Page 3 of 11
RD7.2 | Imaging in ASOM and CSOM — Summary & Reflection
KEY TAKEAWAYS
Imaging in ASOM and CSOM — Key Points
- ASOM is a clinical diagnosis; image only when a complication is suspected — acute (coalescent) mastoiditis, subperiosteal/neck abscess, facial palsy, labyrinthitis or intracranial spread. Routine scanning of uncomplicated otitis media is unjustified (ALARA).
- HRCT temporal bone is the workhorse for CSOM and complications: it maps disease extent, ossicular and scutum erosion, mastoid pneumatisation and the surgically critical tegmen, facial nerve canal and lateral semicircular canal — the surgical roadmap.
- CT cannot characterise soft tissue — cholesteatoma, granulation and cholesterol granuloma all look the same. Non-echo-planar (non-EPI) DWI MRI confirms cholesteatoma (restricts diffusion: bright DWI, low ADC; granulation does not) and detects recurrence; post-gadolinium MRI/MR venography shows intracranial complications and sigmoid sinus thrombosis.
- Cholesteatoma (unsafe CSOM) signs: non-dependent soft tissue in Prussak's space, scutum erosion, ossicular (incus long process/stapes) erosion, and the three dreaded erosions — tegmen, facial canal, lateral semicircular canal.
- Safe (mucosal/tubotympanic) CSOM: opacification/fluid without bone erosion.
- Management integration: complicated ASOM → cortical mastoidectomy ± abscess drainage / neurosurgical emergency; unsafe CSOM → choice and caution of mastoidectomy guided by HRCT erosions; ossiculoplasty for eroded ossicles; post-operative non-EPI DWI surveillance replaces routine second-look surgery.

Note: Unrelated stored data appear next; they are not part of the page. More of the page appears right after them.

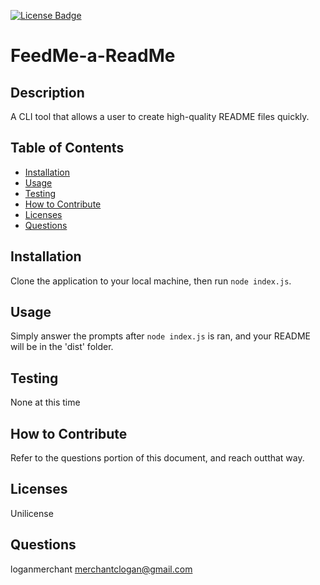 
[![License Badge](https://img.shields.io/badge/License-Unilicense-blueviolet.svg)](https://shields.io/)

# FeedMe-a-ReadMe


## Description
A CLI tool that allows a user to create high-quality README files quickly. 


## Table of Contents
  * [Installation](#installation)
  * [Usage](#usage)
  * [Testing](#testing)
  * [How to Contribute](#how-to-contribute)
  * [Licenses](#licenses)
  * [Questions](#questions)


## Installation
Clone the application to your local machine, then run `node index.js`.


## Usage
Simply answer the prompts after `node index.js` is ran, and your README will be in the 'dist' folder. 


## Testing
None at this time


## How to Contribute
Refer to the questions portion of this document, and reach outthat way.


## Licenses
Unilicense


## Questions
loganmerchant
merchantclogan@gmail.com
  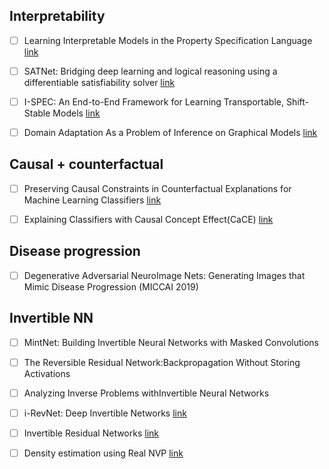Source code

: ## Interpretability
- [ ] Learning Interpretable Models in the Property Specification Language [link](https://arxiv.org/abs/2002.03668)
- [ ] SATNet: Bridging deep learning and logical reasoning using a differentiable satisfiability solver [link](https://arxiv.org/abs/1905.12149)
- [ ] I-SPEC: An End-to-End Framework for Learning Transportable, Shift-Stable Models [link](https://deeplearn.org/arxiv/116958/i-spec:-an-end-to-end-framework-for-learning-transportable,-shift-stable-models)
- [ ] Domain Adaptation As a Problem of Inference on Graphical Models
[link](https://www.researchgate.net/publication/339164462_Domain_Adaptation_As_a_Problem_of_Inference_on_Graphical_Models) 


## Causal + counterfactual
- [ ] Preserving Causal Constraints in Counterfactual Explanations for Machine Learning Classifiers [link](https://arxiv.org/abs/1912.03277)
- [ ] Explaining Classifiers with Causal Concept Effect(CaCE) [link](https://arxiv.org/abs/1907.07165)

 
## Disease progression
- [ ]  Degenerative Adversarial NeuroImage Nets: Generating Images that Mimic Disease Progression (MICCAI 2019)


## Invertible NN
- [ ] MintNet: Building Invertible Neural Networks with Masked Convolutions 
- [ ] The Reversible Residual Network:Backpropagation Without Storing Activations
- [ ] Analyzing Inverse Problems withInvertible Neural Networks
- [ ] i-RevNet: Deep Invertible Networks [link](https://arxiv.org/pdf/1802.07088.pdf)
- [ ] Invertible Residual Networks [link](https://arxiv.org/pdf/1811.00995.pdf)
- [ ] Density estimation using Real NVP [link](https://arxiv.org/abs/1605.08803)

- Plain mastoid X-ray is obsolete for this purpose; it cannot resolve the ossicles, scutum or critical canals.
REFLECT
On your next ENT or paediatric posting, watch how the team decides whether a discharging ear gets a scan. Notice the discipline of not imaging uncomplicated infection, and the speed with which a red flag — a boggy post-auricular swelling, a drooping face, a vertiginous patient — triggers an HRCT. When you next see a temporal-bone HRCT report, ask: did it comment on the tegmen, the facial canal and the lateral semicircular canal? Did the surgeon change the plan because of it? And if a cholesteatoma was uncertain, was DWI used to settle it? Consciously tracing the path from ear discharge to scan to operation — rather than treating imaging as a box to tick — is what turns radiological knowledge into clinical judgement.